AIM OF THE TASK - Copy each line below as it stands, but skip any picture it contains.

RECORDS FOR PROCESSING -
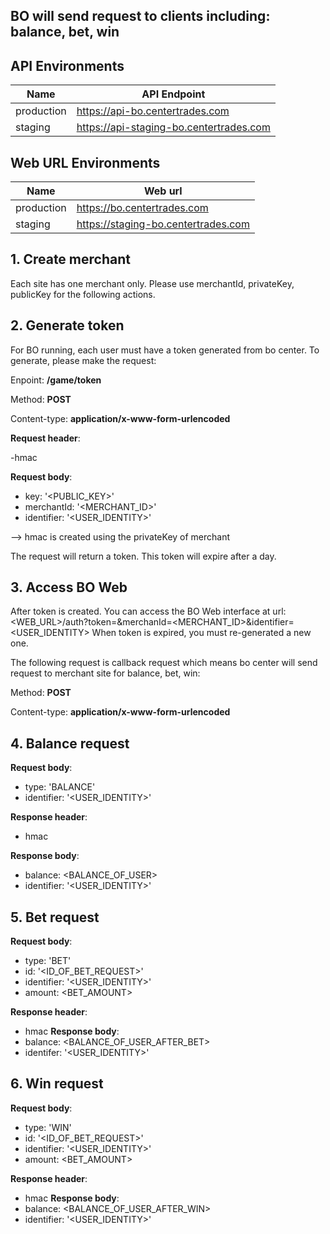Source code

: ## BO will send request to clients including: balance, bet, win

## API Environments

| Name      | API Endpoint | 
| ----------- | ----------- |
| production      | https://api-bo.centertrades.com|
| staging      | https://api-staging-bo.centertrades.com|

## Web URL Environments

| Name      | Web url | 
| ----------- | ----------- |
| production      | https://bo.centertrades.com|
| staging      | https://staging-bo.centertrades.com|

## 1. Create merchant
Each site has one merchant only.
Please use merchantId, privateKey, publicKey for the following actions.

## 2. Generate token
For BO running, each user must have a token generated from bo center.
To generate, please make the request:

Enpoint: **<API>/game/token**

Method: **POST**

Content-type: **application/x-www-form-urlencoded**

**Request header**:

-hmac

**Request body**:
- key: '<PUBLIC_KEY>'
- merchantId: '<MERCHANT_ID>'
- identifier: '<USER_IDENTITY>' 

--> hmac is created using the privateKey of merchant

 The request will return a token. This token will expire after a day.

## 3. Access BO Web
  After token is created. You can access the BO Web interface at url:
  <WEB_URL>/auth?token=<TOKEN>&merchanId=<MERCHANT_ID>&identifier=<USER_IDENTITY>
 When token is expired, you must re-generated a new one.
    
The following request is callback request which means bo center will send request to merchant site for balance, bet, win:

 
Method: **POST**

Content-type: **application/x-www-form-urlencoded**
    
## 4. Balance request
**Request body**: 
    
- type: 'BALANCE'
- identifier: '<USER_IDENTITY>'

**Response header**:
    
- hmac
    
**Response body**:
- balance: <BALANCE_OF_USER>
- identifier: '<USER_IDENTITY>'

## 5. Bet request
**Request body**:
- type: 'BET'
- id: '<ID_OF_BET_REQUEST>'
- identifier: '<USER_IDENTITY>'
- amount: <BET_AMOUNT>


**Response header**:
- hmac
**Response body**:
- balance: <BALANCE_OF_USER_AFTER_BET>
- identifer: '<USER_IDENTITY>'

## 6. Win request
**Request body**:
- type: 'WIN'
- id: '<ID_OF_BET_REQUEST>'
- identifier: '<USER_IDENTITY>'
- amount: <BET_AMOUNT>

**Response header**:
- hmac
**Response body**:
- balance: <BALANCE_OF_USER_AFTER_WIN>
- identifier: '<USER_IDENTITY>'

TASK SOLUTION -
Source code

: ## BO will send request to clients including: balance, bet, win

## API Environments

| Name      | API Endpoint | 
| ----------- | ----------- |
| production      | https://api-bo.centertrades.com|
| staging      | https://api-staging-bo.centertrades.com|

## Web URL Environments

| Name      | Web url | 
| ----------- | ----------- |
| production      | https://bo.centertrades.com|
| staging      | https://staging-bo.centertrades.com|

## 1. Create merchant
Each site has one merchant only.
Please use merchantId, privateKey, publicKey for the following actions.

## 2. Generate token
For BO running, each user must have a token generated from bo center.
To generate, please make the request:

Enpoint: **<API>/game/token**

Method: **POST**

Content-type: **application/x-www-form-urlencoded**

**Request header**:

-hmac

**Request body**:
- key: '<PUBLIC_KEY>'
- merchantId: '<MERCHANT_ID>'
- identifier: '<USER_IDENTITY>' 

--> hmac is created using the privateKey of merchant

 The request will return a token. This token will expire after a day.

## 3. Access BO Web
  After token is created. You can access the BO Web interface at url:
  <WEB_URL>/auth?token=<TOKEN>&merchanId=<MERCHANT_ID>&identifier=<USER_IDENTITY>
 When token is expired, you must re-generated a new one.
    
The following request is callback request which means bo center will send request to merchant site for balance, bet, win:

 
Method: **POST**

Content-type: **application/x-www-form-urlencoded**
    
## 4. Balance request
**Request body**: 
    
- type: 'BALANCE'
- identifier: '<USER_IDENTITY>'

**Response header**:
    
- hmac
    
**Response body**:
- balance: <BALANCE_OF_USER>
- identifier: '<USER_IDENTITY>'

## 5. Bet request
**Request body**:
- type: 'BET'
- id: '<ID_OF_BET_REQUEST>'
- identifier: '<USER_IDENTITY>'
- amount: <BET_AMOUNT>


**Response header**:
- hmac
**Response body**:
- balance: <BALANCE_OF_USER_AFTER_BET>
- identifer: '<USER_IDENTITY>'

## 6. Win request
**Request body**:
- type: 'WIN'
- id: '<ID_OF_BET_REQUEST>'
- identifier: '<USER_IDENTITY>'
- amount: <BET_AMOUNT>

**Response header**:
- hmac
**Response body**:
- balance: <BALANCE_OF_USER_AFTER_WIN>
- identifier: '<USER_IDENTITY>'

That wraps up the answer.